As dificuldades dos frigoríficos são anteriores ao estouro da crise financeira internacional, em setembro do ano passado. Começaram no fim de 2007, quando a Europa baixou uma série de medidas para frear as exportações brasileiras. Passou a exigir a rastreabilidade do gado, o que todos concordam, e o registro de todas as propriedades produtoras. Essa última medida, no entanto, mostrou-se inviável num país da dimensão do Brasil.
Desde então, as exportações de carne bovina in natura para a União Europeia despencaram. Em 2007, foram enviadas para aquele mercado 195,2 mil toneladas do produto. No ano passado, as vendas somaram apenas 36,2 mil toneladas e, nos primeiros dois meses de 2009, não passaram de 5 mil. Somente com o encolhimento de 81% nas exportações entre 2007 e 2008, o país perdeu aproximadamente US$ 800 milhões em receitas.
A situação é tão complicada que Bulgária e Romênia, países que entraram na União Europeia em 2007, simplesmente suspenderam as compras de carne brasileira. Antes, absorviam entre 200 e 400 toneladas de carne a cada ano.
Reciprocidade Abordei esse assunto para fazer um contraponto ao discurso que o presidente Lula tem feito em todos os fóruns internacionais nos quais vem participando: o protecionismo. Apesar de toda a gritaria contra o risco de fechamento de mercados — o que Lula compara a uma droga, que dá alívio imediato, mas logo leva à depressão —, o governo brasileiro nada tem feito para combater essa prática abusiva, como ressalta o presidente no Brasil do Conselho Empresarial da América Latina (Ceal), Marcus Vinícius Pratini de Moraes.
Em vez de ficar no discurso, Lula deveria ter baixado sanções a produtos europeus no mesmo valor das perdas de receitas dos exportadores brasileiros. É assim que tende a ser no comércio mundial, a política do toma-lá-dá-cá, da reciprocidade. Certamente, os europeus, que são mestres em impor barreiras tarifárias e não-tarifárias a produtos agrícolas de países em desenvolvimento, pensariam duas vezes antes de punir os produtores brasileiros de carne, aos quais taxam em até 176%, por serem competitivos.

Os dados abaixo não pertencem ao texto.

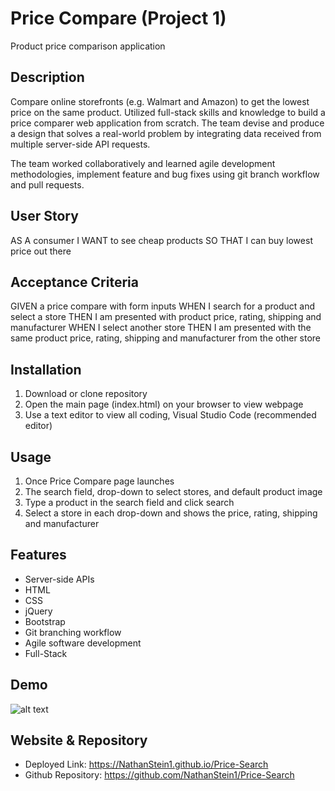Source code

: # Price Compare (Project 1)

Product price comparison application

## Description

Compare online storefronts (e.g. Walmart and Amazon) to get the lowest price on the same product. Utilized full-stack skills and knowledge to build a price comparer web application from scratch. The team devise and produce a design that solves a real-world problem by integrating data received from multiple server-side API requests.

The team worked collaboratively and learned agile development methodologies, implement feature and bug fixes using git branch workflow and pull requests.

## User Story

AS A consumer
I WANT to see cheap products
SO THAT I can buy lowest price out there

## Acceptance Criteria

GIVEN a price compare with form inputs
WHEN I search for a product and select a store
THEN I am presented with product price, rating, shipping and manufacturer
WHEN I select another store
THEN I am presented with the same product price, rating, shipping and manufacturer from the other store

## Installation

1. Download or clone repository
2. Open the main page (index.html) on your browser to view webpage
3. Use a text editor to view all coding, Visual Studio Code (recommended editor)

## Usage

1. Once Price Compare page launches
2. The search field, drop-down to select stores, and default product image
3. Type a product in the search field and click search
4. Select a store in each drop-down and shows the price, rating, shipping and manufacturer

## Features

* Server-side APIs
* HTML
* CSS
* jQuery
* Bootstrap
* Git branching workflow
* Agile software development
* Full-Stack

## Demo

![alt text](./assets/images/Price-Search.gif)

## Website & Repository

* Deployed Link: <https://NathanStein1.github.io/Price-Search>
* Github Repository: <https://github.com/NathanStein1/Price-Search>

Portas fechadas O que mais assusta é que essas práticas protecionistas estão sendo adotadas bem próximo das nossas fronteiras, mais precisamente no Chile. A despeito de todas as promessas de reabrir seu mercado para a carne brasileira, fechado desde outubro de 2005, quando surgiram os focos de febre aftosa no Mato Grosso do Sul, problema praticamente solucionado, o país vizinho mantém as portas fechadas ao produto. Até essa postura arbitrária, o Chile era o terceiro maior mercado para a carne do Brasil, substituída, em grande parte, pelo produto paraguaio.
O curioso é que o vinho e o salmão chilenos continuam entrando no Brasil normalmente, sem nenhuma contrapartida. Há alguns meses, o Ministério da Agricultura tentou impor barreiras ao salmão chileno por ter encontrado sinais de um produto prejudicial à saúde. Mas bastaram algumas ingerências do governo de Michelle Bachelet para que o Ministério das Relações Exteriores do Brasil pedisse o fim das restrições.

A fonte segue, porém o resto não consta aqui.